Bill Atkinson, the visionary Apple engineer who made computers accessible to millions around the globe, has passed away.

TECH & SCIENCETECH & SCIENCE1 month ago26 Views

Computer engineer Bill Atkinson has passed away at the age of 74. A creative mind and pioneer of design in the development of Apple’s early Mac computers, Atkinson’s family announced on Facebook that he died from pancreatic cancer at his home in Portola Valley, California, on June 5.

Apple CEO Tim Cook commented on the death of the individual who worked at the Cupertino company in the 70s and 80s, supporting the development of Macintosh. Atkinson was directly responsible for creating applications such as the graphic editor MacPaint — one of the first digital drawing tools — and the HyperCard system (1987), an innovative program that combined text, images, and interactive links (considered the predecessor of the World Wide Web). “He was a true visionary, whose creativity, courage, and pioneering work will inspire us forever. We send our thoughts to his loved ones,” he wrote through his personal account on X.

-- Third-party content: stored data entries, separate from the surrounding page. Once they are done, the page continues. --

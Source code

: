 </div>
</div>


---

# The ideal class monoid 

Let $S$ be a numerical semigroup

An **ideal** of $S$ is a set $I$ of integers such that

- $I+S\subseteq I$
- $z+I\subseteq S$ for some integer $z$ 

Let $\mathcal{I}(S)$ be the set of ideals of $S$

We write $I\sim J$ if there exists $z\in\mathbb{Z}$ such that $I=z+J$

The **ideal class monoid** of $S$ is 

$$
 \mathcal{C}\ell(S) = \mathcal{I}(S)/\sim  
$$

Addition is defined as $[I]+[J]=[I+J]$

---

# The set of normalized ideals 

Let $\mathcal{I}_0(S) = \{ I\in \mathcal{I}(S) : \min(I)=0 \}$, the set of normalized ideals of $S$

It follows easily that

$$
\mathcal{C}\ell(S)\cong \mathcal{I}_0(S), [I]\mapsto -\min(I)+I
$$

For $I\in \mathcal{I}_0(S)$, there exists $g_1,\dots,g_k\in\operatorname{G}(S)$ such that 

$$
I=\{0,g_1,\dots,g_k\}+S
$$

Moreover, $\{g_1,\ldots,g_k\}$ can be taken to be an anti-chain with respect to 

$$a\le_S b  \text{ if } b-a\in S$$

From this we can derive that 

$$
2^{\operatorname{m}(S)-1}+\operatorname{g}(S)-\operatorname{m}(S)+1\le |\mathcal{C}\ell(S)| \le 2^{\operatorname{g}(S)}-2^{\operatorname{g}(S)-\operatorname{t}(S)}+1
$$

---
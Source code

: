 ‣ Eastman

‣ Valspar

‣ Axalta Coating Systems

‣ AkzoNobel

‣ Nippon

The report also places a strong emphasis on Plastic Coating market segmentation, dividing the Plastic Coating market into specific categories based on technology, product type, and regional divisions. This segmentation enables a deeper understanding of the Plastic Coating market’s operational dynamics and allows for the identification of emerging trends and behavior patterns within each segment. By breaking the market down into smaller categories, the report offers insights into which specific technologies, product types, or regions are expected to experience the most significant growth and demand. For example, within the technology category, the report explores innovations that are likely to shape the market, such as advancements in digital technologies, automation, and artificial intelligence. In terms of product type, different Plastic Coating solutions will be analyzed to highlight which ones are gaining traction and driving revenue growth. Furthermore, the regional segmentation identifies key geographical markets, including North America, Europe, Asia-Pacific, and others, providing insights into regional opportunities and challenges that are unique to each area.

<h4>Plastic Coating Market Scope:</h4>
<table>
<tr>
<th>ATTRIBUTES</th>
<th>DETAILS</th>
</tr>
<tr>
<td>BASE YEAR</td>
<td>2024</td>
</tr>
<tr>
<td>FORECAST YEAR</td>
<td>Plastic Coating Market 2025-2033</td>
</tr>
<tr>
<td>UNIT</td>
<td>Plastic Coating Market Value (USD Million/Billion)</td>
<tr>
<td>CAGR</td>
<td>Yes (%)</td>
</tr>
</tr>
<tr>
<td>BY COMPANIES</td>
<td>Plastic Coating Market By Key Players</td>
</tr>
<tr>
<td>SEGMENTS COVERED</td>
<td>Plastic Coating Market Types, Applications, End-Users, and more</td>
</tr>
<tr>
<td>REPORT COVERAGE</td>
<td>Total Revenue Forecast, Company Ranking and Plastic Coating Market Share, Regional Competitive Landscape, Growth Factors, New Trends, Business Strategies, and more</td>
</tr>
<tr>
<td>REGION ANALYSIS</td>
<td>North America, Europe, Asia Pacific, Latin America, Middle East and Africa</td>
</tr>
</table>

Before the introduction of Macintosh in 1984, software programs were controlled through complex commands. But Atkinson made machines accessible to millions of people without specialized computer knowledge. He also contributed to the development of drop-down menus and the “double-click” function.

The QuickDraw Revolution

The software designer’s work is also behind QuickDraw, the 2D graphics library that defined the pixel as the basic unit of graphic information, as opposed to vector image systems based on geometric objects defined by mathematical attributes such as position. Atkinson laid the groundwork for the Macintosh graphical interface.

Steven Levy, editor of Wired magazine, referred to Atkinson in the book Insanely Great: The Life and Times of Macintosh, the Computer that Changed Everything, not only as a man with “piercing blue eyes” and a “Pancho Villa-style mustache,” but also as someone who set out to “reinvent the wheel” and ultimately “ended up inventing it.”

QuickDraw was the invisible engine that brought the Macintosh to life. Without this program, there would have been no MacPaint, no interactive graphical windows, and no user-friendly visual experience. It was one of the technical reasons why it marked a before and after in the eighties and beyond.